Opinion / Columnist
Tsvangirai's senseless attack on the media
21 Feb 2014 at 08:48hrs | Views
Morgan Tsvangirai, the MDC-T leader's attack of the media is uncalled for, as it is tantamount to muzzling. The new constitution provides for expanded liberties, such as freedom of expression, which includes media freedom. The MDC-T and its entire leadership purport to uphold this tenet only when it suits them because in reality the opposite is true.
Recently, Tsvangirai attacked the media for doing their job on covering his personal life and the leadership renewal debate in his party. He is a public figure whose profile is understandably under a lot of public scrutiny, and the sooner he learns to live with that reality, the better for him.
The private media, for the more than a decade, have been awash with Zanu PF succession and leadership renewal debate, and no media house has been cowered into avoiding public discourse on the issue because so-doing would be a dereliction of duty on the part of the media. Now that the shoe is on the other foot, bedlam is let loose as the MDC-T's wails loud and long while crying foul.

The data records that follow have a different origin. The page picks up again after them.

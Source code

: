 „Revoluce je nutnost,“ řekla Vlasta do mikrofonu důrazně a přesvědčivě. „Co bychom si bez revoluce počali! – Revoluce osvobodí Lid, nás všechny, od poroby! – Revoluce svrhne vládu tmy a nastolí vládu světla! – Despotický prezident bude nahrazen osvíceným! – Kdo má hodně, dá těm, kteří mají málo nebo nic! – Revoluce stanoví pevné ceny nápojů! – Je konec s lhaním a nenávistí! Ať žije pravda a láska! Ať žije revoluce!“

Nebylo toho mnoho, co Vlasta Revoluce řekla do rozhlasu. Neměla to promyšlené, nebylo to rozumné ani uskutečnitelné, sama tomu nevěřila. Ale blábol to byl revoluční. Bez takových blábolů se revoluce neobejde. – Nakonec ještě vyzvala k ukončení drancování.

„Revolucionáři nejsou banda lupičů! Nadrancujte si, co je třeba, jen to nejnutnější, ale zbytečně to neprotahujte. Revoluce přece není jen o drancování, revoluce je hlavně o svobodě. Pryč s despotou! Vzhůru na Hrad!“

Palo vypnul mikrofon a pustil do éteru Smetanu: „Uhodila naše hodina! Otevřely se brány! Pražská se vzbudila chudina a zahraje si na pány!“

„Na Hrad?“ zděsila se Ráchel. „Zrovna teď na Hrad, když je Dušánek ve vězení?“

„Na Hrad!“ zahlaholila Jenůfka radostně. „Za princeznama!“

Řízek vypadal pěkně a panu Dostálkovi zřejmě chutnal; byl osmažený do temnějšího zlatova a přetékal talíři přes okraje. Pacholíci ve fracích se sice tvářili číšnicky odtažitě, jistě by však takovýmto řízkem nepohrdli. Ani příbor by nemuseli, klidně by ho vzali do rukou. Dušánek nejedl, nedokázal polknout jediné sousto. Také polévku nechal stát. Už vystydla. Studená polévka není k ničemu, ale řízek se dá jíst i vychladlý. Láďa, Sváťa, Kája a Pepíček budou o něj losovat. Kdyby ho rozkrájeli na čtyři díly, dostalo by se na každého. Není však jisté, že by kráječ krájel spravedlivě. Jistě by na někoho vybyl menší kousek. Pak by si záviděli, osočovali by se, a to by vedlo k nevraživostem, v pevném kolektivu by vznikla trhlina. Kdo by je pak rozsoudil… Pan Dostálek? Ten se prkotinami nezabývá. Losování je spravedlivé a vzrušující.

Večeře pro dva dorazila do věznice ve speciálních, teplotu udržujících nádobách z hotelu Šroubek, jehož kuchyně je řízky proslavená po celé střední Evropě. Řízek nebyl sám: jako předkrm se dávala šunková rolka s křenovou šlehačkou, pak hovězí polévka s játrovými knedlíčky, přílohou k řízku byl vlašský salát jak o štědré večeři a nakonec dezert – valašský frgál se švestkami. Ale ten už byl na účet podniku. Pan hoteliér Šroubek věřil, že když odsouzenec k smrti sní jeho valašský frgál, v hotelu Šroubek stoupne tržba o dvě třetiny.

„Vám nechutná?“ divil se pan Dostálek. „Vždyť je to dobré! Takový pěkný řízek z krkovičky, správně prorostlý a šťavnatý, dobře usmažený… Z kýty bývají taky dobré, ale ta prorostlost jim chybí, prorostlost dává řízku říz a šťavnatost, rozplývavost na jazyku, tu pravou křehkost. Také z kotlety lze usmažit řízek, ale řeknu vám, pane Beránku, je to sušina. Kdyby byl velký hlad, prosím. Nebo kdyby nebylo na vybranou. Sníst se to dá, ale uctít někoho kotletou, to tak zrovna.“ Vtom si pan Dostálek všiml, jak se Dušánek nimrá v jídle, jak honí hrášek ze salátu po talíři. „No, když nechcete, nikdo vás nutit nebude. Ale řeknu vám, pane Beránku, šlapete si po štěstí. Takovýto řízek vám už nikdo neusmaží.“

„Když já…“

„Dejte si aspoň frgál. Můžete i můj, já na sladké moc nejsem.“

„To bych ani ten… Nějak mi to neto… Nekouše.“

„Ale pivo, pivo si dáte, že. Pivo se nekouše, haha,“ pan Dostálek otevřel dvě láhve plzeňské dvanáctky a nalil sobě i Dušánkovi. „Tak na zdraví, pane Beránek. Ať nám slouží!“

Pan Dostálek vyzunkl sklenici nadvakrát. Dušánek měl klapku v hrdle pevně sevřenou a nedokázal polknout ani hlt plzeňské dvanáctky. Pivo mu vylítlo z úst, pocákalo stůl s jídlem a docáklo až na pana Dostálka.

It is quite a fascinating paradox for Tsvangirai to criticize journalists for covering his personal life and leadership deficiencies whereas he wants to abuse the fourth estate, through press conferences, whenever his regime change rhetoric needs mileage.
Such an attack on media freedom exposes Tsvangirai's despotic traits that would characterize the media landscape were he, and God forbid, to lead this country. It is now apparent that the media fraternity, and the community at large, is dealing with very desperate, bigoted and dangerous coterie that, apart from lacking a common thread in terms of aspirations and ideology, cannot respond to ideas with ideas, but resort to violence instead.
The level of violence in the MDC-T has reached alarming proportions to the extent that even those that profit from it, and they are plenty, are now alarmed at the prospects of being engulfed in it as the party totters on the brink of an imminent split. This could weaken it and stifle its regrouping efforts. Tsvangirai's efforts to gag the media are indicative of a leader with a lot of serious skeletons in his wardrobe and fear their exposure.
This is not his first time that he has attacked journalists. Zimpapers in general and Herald scribes in particular, have been perennial recipients of his diatribe. Their sins have been what he perceives as unfavourable or inadequate coverage, prompting Zimbabwe Union of Journalists (ZUJ to slam Tsvangirai for referring journalists working for the public media as ‘shallow minded'.
Of late, he has also taken to vowing to deal sternly with anyone within the party who speaks to the press on party issues, which is a veiled threat to those calling for his ouster, among them the party's Deputy Treasurer-General Elton Mangoma, Secretary General Tendai Biti, National Youth Secretary General Promise Mkwananzi and Youth Chairman Solomon Madzore.
Unwittingly, Tsvangirai has cut off the umbilical cord of donors that have hither-to been erstwhile bedfellows by attempting to purge those who are calling for leadership renewal. American and European have threatened to break ties with Tsvangirai and form another regime change proxy should he insist on clinging to power. The chickens are surely coming home to roost.
Even Botswana's Ian Khama, has cast doubt and aspersion on Tsvangirai's leadership qualities, fuming that the recent million Pula donation is being used to fund impunity by which Tsvangirai intends to consolidate power. From being a puppet of the West, Tsvangirai has become the laughing stock of all and sundry, especially the progressive minded in the continent. He has become the antithesis of democracy, a certified dictator who subscribes to the Machiavellian tenet that the means justifies the end.